Supersymmetric Localization for BPS Black Hole Entropy: 1-loop Partition Function from Vector Multiplets

TL;DR

The paper applies supersymmetric localization to compute the exact quantum entropy contribution of $n_v+1$ abelian vector multiplets for an extremal BPS black hole in ${\cal N}=2$ supergravity, with near-horizon geometry $AdS_2 \times S^2$. Localization yields saddle points labeled by two real parameters per vector multiplet, and the authors compute the one-loop determinant around these saddles via an equivariant index, first with a naive measure and then with a scale-invariant measure that uses the physical radius $\ell_{P}$. The key result is that the vector multiplet contribution to the quantum entropy encodes a universal logarithmic correction $-\frac{n_v+1}{6} \log \ell_{P}$, consistent with known microscopic results, once the proper measure is used. This provides a concrete microscopic-entropy check for the quantum entropy function program and clarifies how to incorporate measure factors to obtain background-independent, physical results. The work lays the groundwork for including Weyl multiplets and hypermultiplets to complete the exact quantum entropy for ${\cal N}=2$ (and higher) supergravities.

Abstract

We use the techniques of supersymmetric localization to compute the BPS black hole entropy in N=2 supergravity. We focus on the n_v+1 vector multiplets on the black hole near horizon background which is AdS_2 x S^2 space.

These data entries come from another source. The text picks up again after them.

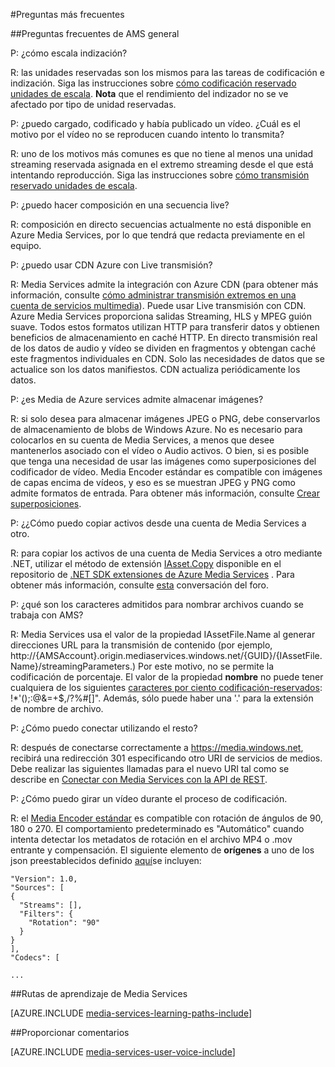 <properties 
    pageTitle="Preguntas más frecuentes | Microsoft Azure" 
    description="Preguntas más frecuentes (P+f)" 
    services="media-services" 
    documentationCenter="" 
    authors="Juliako" 
    manager="erikre" 
    editor=""/>

<tags 
    ms.service="media-services" 
    ms.workload="media" 
    ms.tgt_pltfrm="na" 
    ms.devlang="na" 
    ms.topic="article" 
    ms.date="09/19/2016" 
    ms.author="juliako"/>


#<a name="frequently-asked-questions"></a>Preguntas más frecuentes

##<a name="general-ams-faqs"></a>Preguntas frecuentes de AMS general

P: ¿cómo escala indización?

R: las unidades reservadas son los mismos para las tareas de codificación e indización. Siga las instrucciones sobre [cómo codificación reservado unidades de escala](media-services-scale-media-processing-overview.md). **Nota** que el rendimiento del indizador no se ve afectado por tipo de unidad reservadas.

P: ¿puedo cargado, codificado y había publicado un vídeo. ¿Cuál es el motivo por el vídeo no se reproducen cuando intento lo transmita?

R: uno de los motivos más comunes es que no tiene al menos una unidad streaming reservada asignada en el extremo streaming desde el que está intentando reproducción.  Siga las instrucciones sobre [cómo transmisión reservado unidades de escala](media-services-portal-scale-streaming-endpoints.md).

P: ¿puedo hacer composición en una secuencia live?

R: composición en directo secuencias actualmente no está disponible en Azure Media Services, por lo que tendrá que redacta previamente en el equipo.

P: ¿puedo usar CDN Azure con Live transmisión?

R: Media Services admite la integración con Azure CDN (para obtener más información, consulte [cómo administrar transmisión extremos en una cuenta de servicios multimedia](media-services-portal-manage-streaming-endpoints.md)).  Puede usar Live transmisión con CDN. Azure Media Services proporciona salidas Streaming, HLS y MPEG guión suave. Todos estos formatos utilizan HTTP para transferir datos y obtienen beneficios de almacenamiento en caché HTTP. En directo transmisión real de los datos de audio y vídeo se dividen en fragmentos y obtengan caché este fragmentos individuales en CDN. Solo las necesidades de datos que se actualice son los datos manifiestos. CDN actualiza periódicamente los datos.

P: ¿es Media de Azure services admite almacenar imágenes?

R: si solo desea para almacenar imágenes JPEG o PNG, debe conservarlos de almacenamiento de blobs de Windows Azure. No es necesario para colocarlos en su cuenta de Media Services, a menos que desee mantenerlos asociado con el vídeo o Audio activos. O bien, si es posible que tenga una necesidad de usar las imágenes como superposiciones del codificador de vídeo. Media Encoder estándar es compatible con imágenes de capas encima de vídeos, y eso es se muestran JPEG y PNG como admite formatos de entrada. Para obtener más información, consulte [Crear superposiciones](media-services-custom-mes-presets-with-dotnet.md#overlay).

P: ¿¿Cómo puedo copiar activos desde una cuenta de Media Services a otro.

R: para copiar los activos de una cuenta de Media Services a otro mediante .NET, utilizar el método de extensión [IAsset.Copy](https://github.com/Azure/azure-sdk-for-media-services-extensions/blob/dev/MediaServices.Client.Extensions/IAssetExtensions.cs#L354) disponible en el repositorio de [.NET SDK extensiones de Azure Media Services](https://github.com/Azure/azure-sdk-for-media-services-extensions/) . Para obtener más información, consulte [esta](https://social.msdn.microsoft.com/Forums/azure/28912d5d-6733-41c1-b27d-5d5dff2695ca/migrate-media-services-across-subscription?forum=MediaServices) conversación del foro.

P: ¿qué son los caracteres admitidos para nombrar archivos cuando se trabaja con AMS?

R: Media Services usa el valor de la propiedad IAssetFile.Name al generar direcciones URL para la transmisión de contenido (por ejemplo, http://{AMSAccount}.origin.mediaservices.windows.net/{GUID}/{IAssetFile.Name}/streamingParameters.) Por este motivo, no se permite la codificación de porcentaje. El valor de la propiedad **nombre** no puede tener cualquiera de los siguientes [caracteres por ciento codificación-reservados](http://en.wikipedia.org/wiki/Percent-encoding#Percent-encoding_reserved_characters): !*'();:@&=+$,/?%#[]". Además, sólo puede haber una '.' para la extensión de nombre de archivo.


P: ¿Cómo puedo conectar utilizando el resto?

R: después de conectarse correctamente a https://media.windows.net, recibirá una redirección 301 especificando otro URI de servicios de medios. Debe realizar las siguientes llamadas para el nuevo URI tal como se describe en [Conectar con Media Services con la API de REST](media-services-rest-connect-programmatically.md). 


P: ¿Cómo puedo girar un vídeo durante el proceso de codificación.

R: el [Media Encoder estándar](media-services-dotnet-encode-with-media-encoder-standard.md) es compatible con rotación de ángulos de 90, 180 o 270. El comportamiento predeterminado es "Automático" cuando intenta detectar los metadatos de rotación en el archivo MP4 o .mov entrante y compensación. El siguiente elemento de **orígenes** a uno de los json preestablecidos definido [aquí](http://msdn.microsoft.com/library/azure/mt269960.aspx)se incluyen:
    
    "Version": 1.0,
    "Sources": [
    {
      "Streams": [],
      "Filters": {
        "Rotation": "90"
      }
    }
    ],
    "Codecs": [
    
    ...




##<a name="media-services-learning-paths"></a>Rutas de aprendizaje de Media Services

[AZURE.INCLUDE [media-services-learning-paths-include](../../includes/media-services-learning-paths-include.md)]

##<a name="provide-feedback"></a>Proporcionar comentarios

[AZURE.INCLUDE [media-services-user-voice-include](../../includes/media-services-user-voice-include.md)]

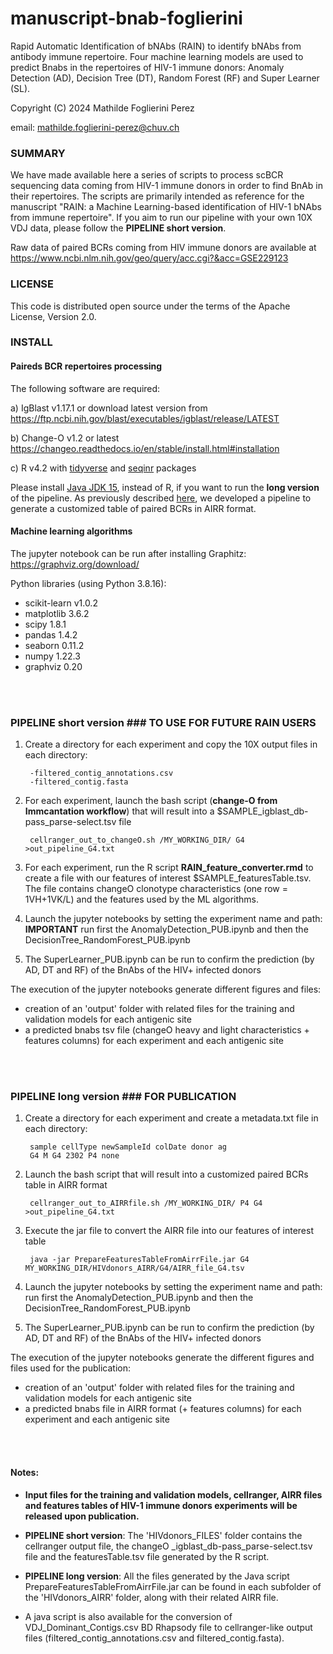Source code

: # manuscript-bnab-foglierini

Rapid Automatic Identification of bNAbs (RAIN) to identify bNAbs from antibody immune repertoire.
Four machine learning models are used to predict Bnabs in the repertoires of HIV-1 immune donors: Anomaly Detection (AD), Decision Tree (DT), Random Forest (RF) and Super Learner (SL).

Copyright (C) 2024  Mathilde Foglierini Perez

email: mathilde.foglierini-perez@chuv.ch

### SUMMARY ###

We have made available here a series of scripts to process scBCR sequencing data coming from HIV-1 immune donors in order to find BnAb in their repertoires. 
The scripts are primarily intended as reference for the manuscript "RAIN: a Machine Learning-based identification of HIV-1 bNAbs from immune repertoire".
If you aim to run our pipeline with your own 10X VDJ data, please follow the **PIPELINE short version**.

Raw data of paired BCRs coming from HIV immune donors are available at https://www.ncbi.nlm.nih.gov/geo/query/acc.cgi?&acc=GSE229123


### LICENSE ###

This code is distributed open source under the terms of the Apache License, Version 2.0.


### INSTALL ###

#### Paireds BCR repertoires processing 

The following software are required:

a) IgBlast v1.17.1  or download latest version from https://ftp.ncbi.nih.gov/blast/executables/igblast/release/LATEST

b) Change-O v1.2 or latest https://changeo.readthedocs.io/en/stable/install.html#installation 

c) R v4.2 with [tidyverse](https://www.tidyverse.org/) and [seqinr](https://cran.r-project.org/web/packages/seqinr/index.html) packages


Please install [Java JDK 15](https://www.oracle.com/java/technologies/javase/jdk15-archive-downloads.html), instead of R, if you want to run the **long version** of the pipeline. As previously described [here](https://github.com/MathildeFogPerez/manuscript-rep-phad/tree/main), we developed a pipeline to generate a customized table of paired BCRs in AIRR format.


#### Machine learning algorithms

The jupyter notebook can be run after installing Graphitz: https://graphviz.org/download/

Python libraries (using Python 3.8.16):
- scikit-learn v1.0.2
- matplotlib 3.6.2
- scipy 1.8.1
- pandas 1.4.2
- seaborn 0.11.2  
- numpy 1.22.3
- graphviz 0.20
 



<br/><br/>

### PIPELINE short version ### TO USE FOR FUTURE RAIN USERS

1. Create a directory for each experiment and copy the 10X output files in each directory:

        -filtered_contig_annotations.csv
        -filtered_contig.fasta

2. For each experiment, launch the bash script (**change-O from Immcantation workflow**) that will result into a $SAMPLE_igblast_db-pass_parse-select.tsv file

        cellranger_out_to_changeO.sh /MY_WORKING_DIR/ G4 >out_pipeline_G4.txt


3. For each experiment, run the R script **RAIN_feature_converter.rmd** to create a file with our features of interest $SAMPLE_featuresTable.tsv. 
   The file contains changeO clonotype characteristics (one row = 1VH+1VK/L) and the features used by the ML algorithms. 


4. Launch the jupyter notebooks by setting the experiment name and path: **IMPORTANT** run first the AnomalyDetection_PUB.ipynb and then the DecisionTree_RandomForest_PUB.ipynb
   
5. The SuperLearner_PUB.ipynb can be run to confirm the prediction (by AD, DT and RF) of the BnAbs of the HIV+ infected donors

The execution of the jupyter notebooks generate different figures and files:
 * creation of an 'output' folder with related files for the training and validation models for each antigenic site
 * a predicted bnabs tsv file (changeO heavy and light characteristics + features columns) for each experiment and each antigenic site

 <br/><br/>

 ### PIPELINE long version ### FOR PUBLICATION

1. Create a directory for each experiment and create a metadata.txt file in each directory:

        sample cellType newSampleId colDate donor ag
        G4 M G4 2302 P4 none

2. Launch the bash script that will result into a customized paired BCRs table in AIRR format

        cellranger_out_to_AIRRfile.sh /MY_WORKING_DIR/ P4 G4 >out_pipeline_G4.txt


3. Execute the jar file to convert the AIRR file into our features of interest table

        java -jar PrepareFeaturesTableFromAirrFile.jar G4 MY_WORKING_DIR/HIVdonors_AIRR/G4/AIRR_file_G4.tsv

4. Launch the jupyter notebooks by setting the experiment name and path: run first the AnomalyDetection_PUB.ipynb and then the DecisionTree_RandomForest_PUB.ipynb
   
5. The SuperLearner_PUB.ipynb can be run to confirm the prediction (by AD, DT and RF) of the BnAbs of the HIV+ infected donors

The execution of the jupyter notebooks generate the different figures and files used for the publication:
 * creation of an 'output' folder with related files for the training and validation models for each antigenic site
 * a predicted bnabs file in AIRR format (+ features columns) for each experiment and each antigenic site

   
<br/><br/>


#### Notes:

* **Input files for the training and validation models, cellranger, AIRR files and features tables of HIV-1 immune donors experiments will be released upon publication.**
  
* **PIPELINE short version**: The 'HIVdonors_FILES' folder contains the cellranger output file, the changeO _igblast_db-pass_parse-select.tsv file and the featuresTable.tsv file generated by the R script.
* **PIPELINE long version**: All the files generated by the Java script PrepareFeaturesTableFromAirrFile.jar can be found in each subfolder of the 'HIVdonors_AIRR' folder, along with their related AIRR file.
* A java script is also available for the conversion of VDJ_Dominant_Contigs.csv BD Rhapsody file to cellranger-like output files (filtered_contig_annotations.csv and filtered_contig.fasta).

 


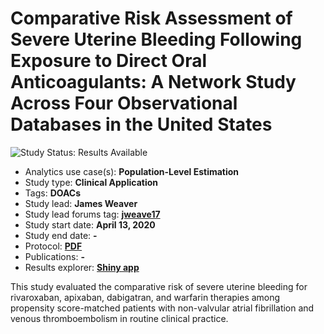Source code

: Comparative Risk Assessment of Severe Uterine Bleeding Following Exposure to Direct Oral Anticoagulants: A Network Study Across Four Observational Databases in the United States
=============

<img src="https://img.shields.io/badge/Study%20Status-Results%20Available-yellow.svg" alt="Study Status: Results Available"> 

- Analytics use case(s): **Population-Level Estimation**
- Study type: **Clinical Application**
- Tags: **DOACs**
- Study lead: **James Weaver**
- Study lead forums tag: **[jweave17](https://forums.ohdsi.org/u/jweave17)**
- Study start date: **April 13, 2020**
- Study end date: **-**
- Protocol: **[PDF](https://github.com/ohdsi-studies/DoacsWarfarinSub/tree/master/Protocol)**
- Publications: **-**
- Results explorer: **[Shiny app](https://data.ohdsi.org/)**

This study evaluated the comparative risk of severe uterine bleeding for rivaroxaban, apixaban, dabigatran, and warfarin therapies among propensity score-matched patients with non-valvular atrial fibrillation and venous thromboembolism in routine clinical practice.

We find the localizing saddle point of the vector multiplets by solving the localization equations, and compute the exact one loop partition function on the saddle point. Furthermore, we propose the appropriate functional integration measure. Through this measure, the one loop determinant is written in terms of the radius of the physical metric, which depends on the localizing saddle point value of the vector multiplets. The result for the one loop determinant is consistent with the logarithmic corrections to the BPS black hole entropy from vector multiplets.